Anhand der Figur des Leo Demidow lässt Smith den Leser auf beide Seiten des Systems blicken. Anfangs ist Leo noch der systemtreue MGB-Offizier, der seine Pflichten nicht hinterfragt und stets in dem guten Glauben handelt, das Richtige zu tun. Als er aber durch den zweiten Leichenfund an seinem neuen Arbeitsplatz in Wualsk zu dem Schluss kommen muss, dass er (und nicht nur er, sondern auch das MGB; |Ministerstvo Gosudarstvennoi Bezopasnosti|, Ministerium für Staatssicherheit 1946 – 1953) sich geirrt hat und schon der Todesfall des Sohns seines Kollegen ein Mord war, ist Leo gezwungen, sich gegen das System zu wenden.

Mordermittlungen sind nicht zugelassen, denn Morde gibt es im Kommunismus natürlich nicht. Dementsprechend kann Leo nur heimlich ermitteln, und das bedeutet für ihn und seine Frau Raisa, dass er sich auf ein äußerst gefährliches Unternehmen einlassen muss. Vor diesem Hintergrund entfaltet auch der Krimiplot eine großartige Spannung. Leo kann jederzeit auffliegen, und dann hätte nicht nur der Mörder gewonnen, sondern Leo wäre bestenfalls in den [GULag]http://de.wikipedia.org/wiki/GULag gewandert oder schlimmstenfalls direkt hingerichtet worden.

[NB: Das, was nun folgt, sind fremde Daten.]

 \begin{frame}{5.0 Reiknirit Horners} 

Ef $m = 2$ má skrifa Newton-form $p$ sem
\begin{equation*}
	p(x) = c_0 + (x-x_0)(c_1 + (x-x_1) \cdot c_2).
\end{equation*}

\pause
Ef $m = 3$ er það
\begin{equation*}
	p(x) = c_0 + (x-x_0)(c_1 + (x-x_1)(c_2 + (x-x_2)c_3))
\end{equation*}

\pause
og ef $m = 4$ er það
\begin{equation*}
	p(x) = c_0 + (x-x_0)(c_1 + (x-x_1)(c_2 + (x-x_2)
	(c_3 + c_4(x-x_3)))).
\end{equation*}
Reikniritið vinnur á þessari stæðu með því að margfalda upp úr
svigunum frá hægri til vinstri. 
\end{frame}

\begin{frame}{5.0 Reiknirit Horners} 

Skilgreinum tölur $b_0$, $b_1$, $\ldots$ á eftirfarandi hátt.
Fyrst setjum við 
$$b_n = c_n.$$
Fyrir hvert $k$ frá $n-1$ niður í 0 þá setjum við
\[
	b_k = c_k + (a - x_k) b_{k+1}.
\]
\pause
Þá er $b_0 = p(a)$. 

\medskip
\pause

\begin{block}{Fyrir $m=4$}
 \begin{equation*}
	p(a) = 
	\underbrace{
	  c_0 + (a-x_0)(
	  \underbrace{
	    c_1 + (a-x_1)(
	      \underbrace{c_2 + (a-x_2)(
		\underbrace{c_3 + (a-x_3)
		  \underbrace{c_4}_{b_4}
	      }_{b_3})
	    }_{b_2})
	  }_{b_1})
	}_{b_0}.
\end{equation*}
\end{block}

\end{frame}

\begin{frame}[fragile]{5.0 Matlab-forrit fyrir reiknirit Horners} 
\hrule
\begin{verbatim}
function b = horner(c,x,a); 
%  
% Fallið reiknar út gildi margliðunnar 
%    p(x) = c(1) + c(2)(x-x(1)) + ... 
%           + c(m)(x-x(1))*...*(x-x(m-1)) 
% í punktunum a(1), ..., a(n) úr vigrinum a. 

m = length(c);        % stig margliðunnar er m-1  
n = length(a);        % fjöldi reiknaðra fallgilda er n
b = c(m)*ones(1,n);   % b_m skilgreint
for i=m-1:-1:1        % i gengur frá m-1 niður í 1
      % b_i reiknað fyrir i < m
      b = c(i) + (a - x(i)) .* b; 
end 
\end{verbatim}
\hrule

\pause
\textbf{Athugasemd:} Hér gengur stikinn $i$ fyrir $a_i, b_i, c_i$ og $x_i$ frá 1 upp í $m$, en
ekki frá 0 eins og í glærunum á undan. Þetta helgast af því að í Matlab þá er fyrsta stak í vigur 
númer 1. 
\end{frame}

Der geschichtliche Hintergrund spielt somit eine tragende Rolle im Krimiplot. Smith verdeutlicht sehr plastisch, wie sich die Menschen damals in Russland gefühlt haben dürften. Ein falsches Wort oder eine falsche Geste konnte die Anklage als Verräter bedeuten, und die Mühlen der Justiz waren damals absolut gnadenlos. Was die Menschen durchmachten – Kriege, Säuberungen, Hunger -, ist für sich genommen schon unvorstellbar. Die Angst, als Vaterlandsverräter denunziert und angeklagt zu werden, selbst ohne sich irgendeiner derartigen Tat schuldig gemacht zu haben, muss stets präsent gewesen sein. In einem Staat, den die Wahrheit nicht interessiert, muss jeder um Position und Leben bangen. Smith beschwört dieses Klima der ständigen Angst und des Misstrauens mit seinem Roman sehr greifbar herauf.

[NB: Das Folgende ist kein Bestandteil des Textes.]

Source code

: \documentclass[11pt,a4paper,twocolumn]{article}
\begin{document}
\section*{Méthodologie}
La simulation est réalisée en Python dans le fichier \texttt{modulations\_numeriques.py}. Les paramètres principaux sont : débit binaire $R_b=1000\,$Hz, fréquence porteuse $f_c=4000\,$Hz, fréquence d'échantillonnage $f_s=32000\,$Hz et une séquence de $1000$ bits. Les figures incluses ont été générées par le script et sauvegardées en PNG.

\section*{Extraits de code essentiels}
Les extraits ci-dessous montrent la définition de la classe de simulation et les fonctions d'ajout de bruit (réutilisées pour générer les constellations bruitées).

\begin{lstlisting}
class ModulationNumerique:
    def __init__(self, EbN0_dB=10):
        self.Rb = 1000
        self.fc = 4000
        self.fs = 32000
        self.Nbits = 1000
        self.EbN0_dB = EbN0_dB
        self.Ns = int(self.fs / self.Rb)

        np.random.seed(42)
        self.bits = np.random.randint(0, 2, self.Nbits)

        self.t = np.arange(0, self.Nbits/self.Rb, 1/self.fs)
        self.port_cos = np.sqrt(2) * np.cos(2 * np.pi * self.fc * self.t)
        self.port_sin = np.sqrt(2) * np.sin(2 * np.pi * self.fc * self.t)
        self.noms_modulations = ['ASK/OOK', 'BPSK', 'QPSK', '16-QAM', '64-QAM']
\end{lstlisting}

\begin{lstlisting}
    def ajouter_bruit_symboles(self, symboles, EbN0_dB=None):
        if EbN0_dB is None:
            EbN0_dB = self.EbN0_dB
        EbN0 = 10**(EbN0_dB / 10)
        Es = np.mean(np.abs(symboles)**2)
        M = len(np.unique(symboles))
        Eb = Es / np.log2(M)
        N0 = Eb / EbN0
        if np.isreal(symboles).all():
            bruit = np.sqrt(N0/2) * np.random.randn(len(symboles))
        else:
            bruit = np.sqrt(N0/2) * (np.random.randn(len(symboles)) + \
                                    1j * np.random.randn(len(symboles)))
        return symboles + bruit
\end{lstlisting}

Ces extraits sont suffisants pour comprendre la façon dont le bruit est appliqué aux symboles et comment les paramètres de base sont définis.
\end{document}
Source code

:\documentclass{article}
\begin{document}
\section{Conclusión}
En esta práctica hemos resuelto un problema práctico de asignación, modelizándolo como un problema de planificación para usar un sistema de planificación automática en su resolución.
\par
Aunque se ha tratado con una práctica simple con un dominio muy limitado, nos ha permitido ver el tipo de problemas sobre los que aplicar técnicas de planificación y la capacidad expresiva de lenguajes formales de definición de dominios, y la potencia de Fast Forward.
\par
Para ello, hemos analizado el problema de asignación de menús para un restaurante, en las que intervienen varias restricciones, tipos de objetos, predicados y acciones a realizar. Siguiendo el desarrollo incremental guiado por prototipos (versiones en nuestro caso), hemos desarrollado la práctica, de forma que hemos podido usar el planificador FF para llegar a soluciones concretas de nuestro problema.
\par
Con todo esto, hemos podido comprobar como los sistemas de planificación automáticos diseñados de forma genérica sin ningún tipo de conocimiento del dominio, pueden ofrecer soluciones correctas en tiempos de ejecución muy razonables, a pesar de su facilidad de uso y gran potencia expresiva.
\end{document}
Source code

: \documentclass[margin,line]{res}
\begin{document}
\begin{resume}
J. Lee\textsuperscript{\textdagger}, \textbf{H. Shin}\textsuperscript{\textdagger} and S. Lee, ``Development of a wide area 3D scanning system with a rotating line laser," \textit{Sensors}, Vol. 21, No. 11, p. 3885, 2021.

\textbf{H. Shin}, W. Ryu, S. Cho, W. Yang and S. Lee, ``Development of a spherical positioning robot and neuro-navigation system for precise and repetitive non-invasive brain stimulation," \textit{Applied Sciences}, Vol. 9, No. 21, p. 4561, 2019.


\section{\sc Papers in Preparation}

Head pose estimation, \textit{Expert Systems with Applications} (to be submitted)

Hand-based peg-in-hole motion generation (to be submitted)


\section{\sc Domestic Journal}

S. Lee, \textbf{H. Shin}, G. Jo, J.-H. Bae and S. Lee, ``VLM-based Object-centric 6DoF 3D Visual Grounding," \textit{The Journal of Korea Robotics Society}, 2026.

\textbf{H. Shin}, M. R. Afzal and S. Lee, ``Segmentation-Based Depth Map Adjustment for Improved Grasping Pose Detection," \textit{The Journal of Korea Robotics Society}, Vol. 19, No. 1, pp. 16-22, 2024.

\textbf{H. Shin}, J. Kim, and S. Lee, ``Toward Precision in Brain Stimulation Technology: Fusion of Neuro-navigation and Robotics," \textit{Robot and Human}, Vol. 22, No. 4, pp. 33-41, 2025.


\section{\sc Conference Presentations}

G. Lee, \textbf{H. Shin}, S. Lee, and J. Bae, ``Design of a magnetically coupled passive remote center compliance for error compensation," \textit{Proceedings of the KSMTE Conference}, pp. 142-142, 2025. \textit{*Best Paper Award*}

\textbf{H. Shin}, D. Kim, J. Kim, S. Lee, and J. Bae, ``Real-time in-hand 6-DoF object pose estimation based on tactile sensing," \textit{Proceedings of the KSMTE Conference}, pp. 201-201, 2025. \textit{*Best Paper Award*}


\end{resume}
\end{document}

Mit Leo Demidow hat er eine sehr ambivalente Hauptfigur geschaffen, die einerseits dem System treu folgt, aber im Laufe der Geschichte ihre Meinung ändert und gegen alle Widerstände an ihren heimlichen Ermittlungen festhält. Obwohl Leo anfangs noch alles andere als ein Engel ist und sich auch im Verhältnis zu seiner Frau Raisa noch so manches Detail offenbart, das Leo in ein ungünstiges Licht rückt, hat er die Sympathien des Lesers schnell auf seiner Seite. Er ist der Held der Geschichte, aber eben ein Held mit einer dunklen Seite, und das verleiht ihm Glaubwürdigkeit.

Smith bedient sich einer klaren und präzisen Sprache und strickt einen gut inszenierten Plot, der von Anfang bis Ende einem klaren, stetig aufwärts strebenden Spannungsbogen folgt. Obwohl der Plot nicht immer ganz gradlinig verläuft und zwischen dem ersten und zweiten Leichenfund viel Zeit verstreicht, bleibt die Geschichte durchweg spannend. Smith schlägt eben zwischendurch etwas persönlichere Bahnen ein, beleuchtet Leo und Raisa näher und baut dabei seine Figurenskizzierung aus.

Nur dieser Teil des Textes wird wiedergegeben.